So.... I feel like writing.
Sometimes I feel like I need constant validation that I'm a survivor and not at fault. I don't know if it's normal or if it's just another weird quirk of mine. But, I need to hear from my friends that I'm loved, that it wasn't my fault. It helps me to believe it too.
Also, in group this last week we learned about opposite emotions... Like, right now all I want to do is crash into bed with the covers over my head? Am I tired? Yeah, sort of, but I got a good night's sleep. I know myself and I know it's me wanting to avoid the world, to stop the pain for awhile.... So, instead of that, I am going to do something else. Maybe a movie since it's chilly outside.
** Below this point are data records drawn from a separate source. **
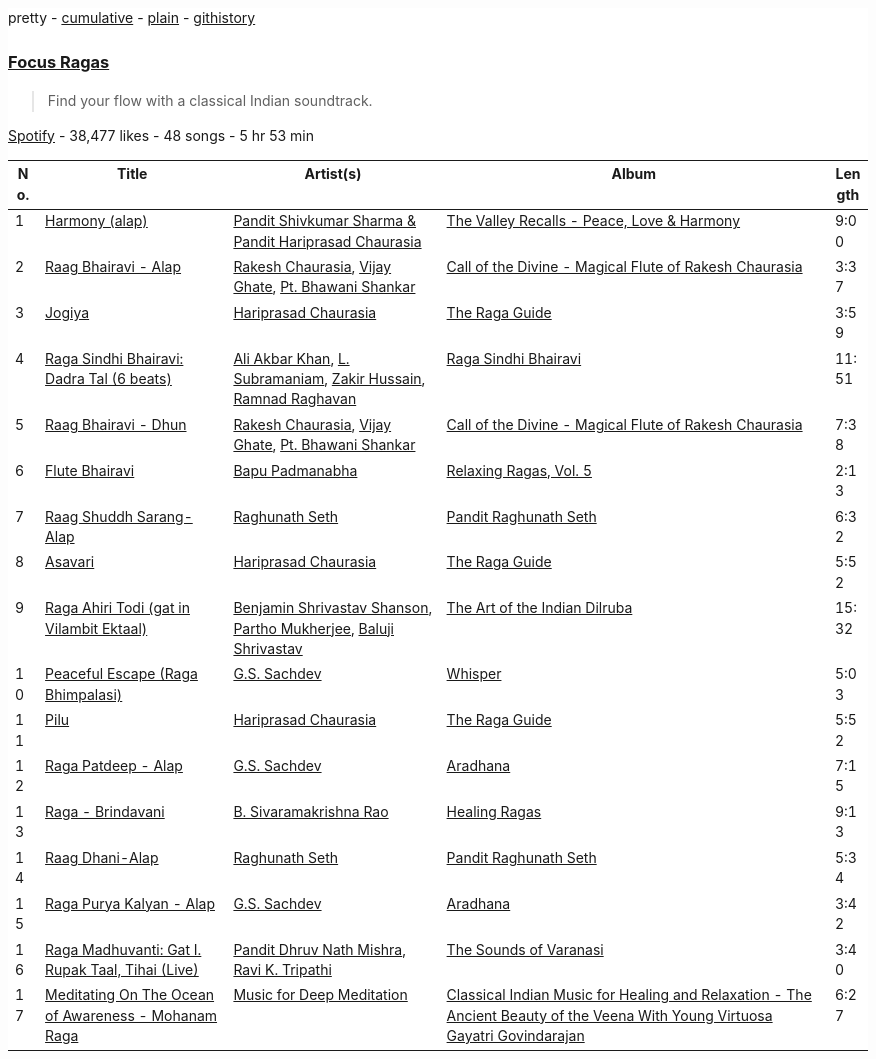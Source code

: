 pretty - [cumulative](/playlists/cumulative/37i9dQZF1DWTCoIfIXcr8r.md) - [plain](/playlists/plain/37i9dQZF1DWTCoIfIXcr8r) - [githistory](https://github.githistory.xyz/mackorone/spotify-playlist-archive/blob/main/playlists/plain/37i9dQZF1DWTCoIfIXcr8r)

### [Focus Ragas](https://open.spotify.com/playlist/37i9dQZF1DWTCoIfIXcr8r)

> Find your flow with a classical Indian soundtrack.

[Spotify](https://open.spotify.com/user/spotify) - 38,477 likes - 48 songs - 5 hr 53 min

| No. | Title | Artist(s) | Album | Length |
|---|---|---|---|---|
| 1 | [Harmony \(alap\)](https://open.spotify.com/track/5Z1ko5uIHPB7cMUzHJdDKh) | [Pandit Shivkumar Sharma & Pandit Hariprasad Chaurasia](https://open.spotify.com/artist/1nJHIxlczWcRhAGZLY1qom) | [The Valley Recalls \- Peace, Love & Harmony](https://open.spotify.com/album/2B5qYV1Iqjwsn8AIHVf9d9) | 9:00 |
| 2 | [Raag Bhairavi \- Alap](https://open.spotify.com/track/5OwdGNpfx8D74GtHK3aaiH) | [Rakesh Chaurasia](https://open.spotify.com/artist/10LLaI6A4jACT6M5ddEEFg), [Vijay Ghate](https://open.spotify.com/artist/7ETcoV7VniCB1EvWjtbMMU), [Pt\. Bhawani Shankar](https://open.spotify.com/artist/483a0T0I96l0BLsJILbOVF) | [Call of the Divine \- Magical Flute of Rakesh Chaurasia](https://open.spotify.com/album/599KZQj3bgW8DtIVaxNSjB) | 3:37 |
| 3 | [Jogiya](https://open.spotify.com/track/7oDCqI6qYIc2ebiduj7RkM) | [Hariprasad Chaurasia](https://open.spotify.com/artist/7CozfB3IEACZpAelpwkUon) | [The Raga Guide](https://open.spotify.com/album/6LX6cgc3VpmVozT2wz83yy) | 3:59 |
| 4 | [Raga Sindhi Bhairavi: Dadra Tal \(6 beats\)](https://open.spotify.com/track/5CMW3bF5enCbAFV4aZTbec) | [Ali Akbar Khan](https://open.spotify.com/artist/2GUxWjR8cNgljddVLEp72u), [L\. Subramaniam](https://open.spotify.com/artist/3PwzNTwCiUHdV5hWjwaTfD), [Zakir Hussain](https://open.spotify.com/artist/6DDCjHWtL6jTl1B5wG8tF6), [Ramnad Raghavan](https://open.spotify.com/artist/3gS4uNbTzraFAoJDWA2r4l) | [Raga Sindhi Bhairavi](https://open.spotify.com/album/7CrkucXPzqO5B0ScFRqQL9) | 11:51 |
| 5 | [Raag Bhairavi \- Dhun](https://open.spotify.com/track/2gS21zZ0qr9HuzMM29WLt7) | [Rakesh Chaurasia](https://open.spotify.com/artist/10LLaI6A4jACT6M5ddEEFg), [Vijay Ghate](https://open.spotify.com/artist/7ETcoV7VniCB1EvWjtbMMU), [Pt\. Bhawani Shankar](https://open.spotify.com/artist/483a0T0I96l0BLsJILbOVF) | [Call of the Divine \- Magical Flute of Rakesh Chaurasia](https://open.spotify.com/album/599KZQj3bgW8DtIVaxNSjB) | 7:38 |
| 6 | [Flute Bhairavi](https://open.spotify.com/track/3y2qoG04eGcwXrpTzQSkzY) | [Bapu Padmanabha](https://open.spotify.com/artist/5Sf70jLYRR15STASRqsC3x) | [Relaxing Ragas, Vol\. 5](https://open.spotify.com/album/5lSKOHtzMpxfh1nVr53dGI) | 2:13 |
| 7 | [Raag Shuddh Sarang\-Alap](https://open.spotify.com/track/5m7bVAjnN5tjcbcjBmDi7X) | [Raghunath Seth](https://open.spotify.com/artist/3R3kXhcudwAwi9WXL0nIjg) | [Pandit Raghunath Seth](https://open.spotify.com/album/7gA8iaSNVBHXMloszROyi8) | 6:32 |
| 8 | [Asavari](https://open.spotify.com/track/3hsLPliFTPsnj1LJYSe88w) | [Hariprasad Chaurasia](https://open.spotify.com/artist/7CozfB3IEACZpAelpwkUon) | [The Raga Guide](https://open.spotify.com/album/6LX6cgc3VpmVozT2wz83yy) | 5:52 |
| 9 | [Raga Ahiri Todi \(gat in Vilambit Ektaal\)](https://open.spotify.com/track/2u9opkWyJ5KdA9OaJUzais) | [Benjamin Shrivastav Shanson](https://open.spotify.com/artist/3IKouO9Y74YNhaDsd65Ogl), [Partho Mukherjee](https://open.spotify.com/artist/1IftW1kiCpeNpYZLCIVk2j), [Baluji Shrivastav](https://open.spotify.com/artist/6W1YoudRbtmvymApgIb238) | [The Art of the Indian Dilruba](https://open.spotify.com/album/3sKpqE3Q8WOBeYobxeLO85) | 15:32 |
| 10 | [Peaceful Escape \(Raga Bhimpalasi\)](https://open.spotify.com/track/1iOJROLXHdQM4eOyFutqKw) | [G.S\. Sachdev](https://open.spotify.com/artist/6jGk8eDMQBWb1IjNLI51Yz) | [Whisper](https://open.spotify.com/album/5JbHzXUfSQuVXabVdaEuNr) | 5:03 |
| 11 | [Pilu](https://open.spotify.com/track/0fhMfRX1cNa5YqjADO581I) | [Hariprasad Chaurasia](https://open.spotify.com/artist/7CozfB3IEACZpAelpwkUon) | [The Raga Guide](https://open.spotify.com/album/6LX6cgc3VpmVozT2wz83yy) | 5:52 |
| 12 | [Raga Patdeep \- Alap](https://open.spotify.com/track/2LOwDjRTCEV72ijYjHSZlu) | [G.S\. Sachdev](https://open.spotify.com/artist/6jGk8eDMQBWb1IjNLI51Yz) | [Aradhana](https://open.spotify.com/album/2tGZD01y5HosmqD4Lssg9k) | 7:15 |
| 13 | [Raga \- Brindavani](https://open.spotify.com/track/3BMLk59gpyhKR6OVunPIeo) | [B\. Sivaramakrishna Rao](https://open.spotify.com/artist/4l1a546qA59Fq7Qse3wzgW) | [Healing Ragas](https://open.spotify.com/album/68Ly5LFDwAmtMdEDmG1LUr) | 9:13 |
| 14 | [Raag Dhani\-Alap](https://open.spotify.com/track/6b9iKoO6mgaeUwjZGSqdn8) | [Raghunath Seth](https://open.spotify.com/artist/3R3kXhcudwAwi9WXL0nIjg) | [Pandit Raghunath Seth](https://open.spotify.com/album/7gA8iaSNVBHXMloszROyi8) | 5:34 |
| 15 | [Raga Purya Kalyan \- Alap](https://open.spotify.com/track/4eKiGJ1AZae3uF17Rxf3CI) | [G.S\. Sachdev](https://open.spotify.com/artist/6jGk8eDMQBWb1IjNLI51Yz) | [Aradhana](https://open.spotify.com/album/2tGZD01y5HosmqD4Lssg9k) | 3:42 |
| 16 | [Raga Madhuvanti: Gat I\. Rupak Taal, Tihai \(Live\)](https://open.spotify.com/track/3M8omxN9anhyubRI4CH5yP) | [Pandit Dhruv Nath Mishra](https://open.spotify.com/artist/62oZ169ulQWy1pcVdT32hu), [Ravi K\. Tripathi](https://open.spotify.com/artist/7D73VJBs9rJh9USThws70P) | [The Sounds of Varanasi](https://open.spotify.com/album/5KAww61S9UOggL61L4UIeP) | 3:40 |
| 17 | [Meditating On The Ocean of Awareness \- Mohanam Raga](https://open.spotify.com/track/0NYnNPUscMRxffTjNRpaTc) | [Music for Deep Meditation](https://open.spotify.com/artist/7rZubTb0F8TCTUsNBgfy9I) | [Classical Indian Music for Healing and Relaxation \- The Ancient Beauty of the Veena With Young Virtuosa Gayatri Govindarajan](https://open.spotify.com/album/6dJxnAd9TI4qc4PeEoVqxr) | 6:27 |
I'm thinking a comedy or family movie.
I WANT to watch some SVU but worried it will trigger me and really send me wanting to hang in bed.
So, to play it safe, I am sticking with lighter material.
So... For me today the opposite of laying down/long nap/want to shut out the world emotion is watching a good movie.
On Sunday the opposite of my fear of heights, was making myself go on the roof.
Little steps at a time...
Sometimes I feel like a baby crawling, but as long as I'm moving in a positive direction, that's okay.
So, I'm gonna just keep on swimming, keep on singing and praising God, and keep on praying to Him.
Because with Him and my friends, we got this!